Stored data:

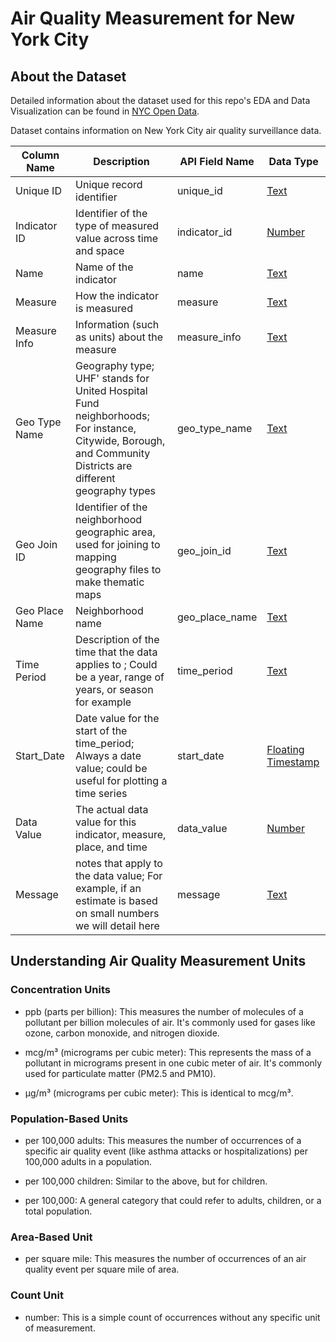 # Air Quality Measurement for New York City

## About the Dataset 

Detailed information about the dataset used for this repo's EDA and Data Visualization can be found in [NYC Open Data](https://data.cityofnewyork.us/Environment/Air-Quality/c3uy-2p5r/about_data).

Dataset contains information on New York City air quality surveillance data.

| Column Name    | Description                                                                                                                                                | API Field Name | Data Type                                                                            |
| -------------- | ---------------------------------------------------------------------------------------------------------------------------------------------------------- | -------------- | ------------------------------------------------------------------------------------ |
| Unique ID      | Unique record identifier                                                                                                                                   | unique_id      | [Text](https://dev.socrata.com/docs/datatypes/text.html)                             |
| Indicator ID   | Identifier of the type of measured value across time and space                                                                                             | indicator_id   | [Number](https://dev.socrata.com/docs/datatypes/number.html)                         |
| Name           | Name of the indicator                                                                                                                                      | name           | [Text](https://dev.socrata.com/docs/datatypes/text.html)                             |
| Measure        | How the indicator is measured                                                                                                                              | measure        | [Text](https://dev.socrata.com/docs/datatypes/text.html)                             |
| Measure Info   | Information (such as units) about the measure                                                                                                              | measure_info   | [Text](https://dev.socrata.com/docs/datatypes/text.html)                             |
| Geo Type Name  | Geography type; UHF' stands for United Hospital Fund neighborhoods; For instance, Citywide, Borough, and Community Districts are different geography types | geo_type_name  | [Text](https://dev.socrata.com/docs/datatypes/text.html)                             |
| Geo Join ID    | Identifier of the neighborhood geographic area, used for joining to mapping geography files to make thematic maps                                          | geo_join_id    | [Text](https://dev.socrata.com/docs/datatypes/text.html)                             |
| Geo Place Name | Neighborhood name                                                                                                                                          | geo_place_name | [Text](https://dev.socrata.com/docs/datatypes/text.html)                             |
| Time Period    | Description of the time that the data applies to ; Could be a year, range of years, or season for example                                                  | time_period    | [Text](https://dev.socrata.com/docs/datatypes/text.html)                             |
| Start_Date     | Date value for the start of the time_period; Always a date value; could be useful for plotting a time series                                               | start_date     | [Floating Timestamp](https://dev.socrata.com/docs/datatypes/floating_timestamp.html) |
| Data Value     | The actual data value for this indicator, measure, place, and time                                                                                         | data_value     | [Number](https://dev.socrata.com/docs/datatypes/number.html)                         |
| Message        | notes that apply to the data value; For example, if an estimate is based on small numbers we will detail here                                              | message        | [Text](https://dev.socrata.com/docs/datatypes/text.html)                             |


## Understanding Air Quality Measurement Units

### Concentration Units
- ppb (parts per billion): This measures the number of molecules of a pollutant per billion molecules of air. It's commonly used for gases like ozone, carbon monoxide, and nitrogen dioxide.

- mcg/m³ (micrograms per cubic meter): This represents the mass of a pollutant in micrograms present in one cubic meter of air. It's commonly used for particulate matter (PM2.5 and PM10).

- µg/m³ (micrograms per cubic meter): This is identical to mcg/m³.

### Population-Based Units
- per 100,000 adults: This measures the number of occurrences of a specific air quality event (like asthma attacks or hospitalizations) per 100,000 adults in a population.

- per 100,000 children: Similar to the above, but for children.

- per 100,000: A general category that could refer to adults, children, or a total population.

### Area-Based Unit
- per square mile: This measures the number of occurrences of an air quality event per square mile of area.

### Count Unit
- number: This is a simple count of occurrences without any specific unit of measurement.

▸ EXERCISE: Every line above from the line with "Unique record identifier" to the line with "Information (such as", inclusive, must be returned exactly; no other line belongs in the reply.

▸ RESULT OF THE TASK:
| Unique ID      | Unique record identifier                                                                                                                                   | unique_id      | [Text](https://dev.socrata.com/docs/datatypes/text.html)                             |
| Indicator ID   | Identifier of the type of measured value across time and space                                                                                             | indicator_id   | [Number](https://dev.socrata.com/docs/datatypes/number.html)                         |
| Name           | Name of the indicator                                                                                                                                      | name           | [Text](https://dev.socrata.com/docs/datatypes/text.html)                             |
| Measure        | How the indicator is measured                                                                                                                              | measure        | [Text](https://dev.socrata.com/docs/datatypes/text.html)                             |
| Measure Info   | Information (such as units) about the measure                                                                                                              | measure_info   | [Text](https://dev.socrata.com/docs/datatypes/text.html)                             |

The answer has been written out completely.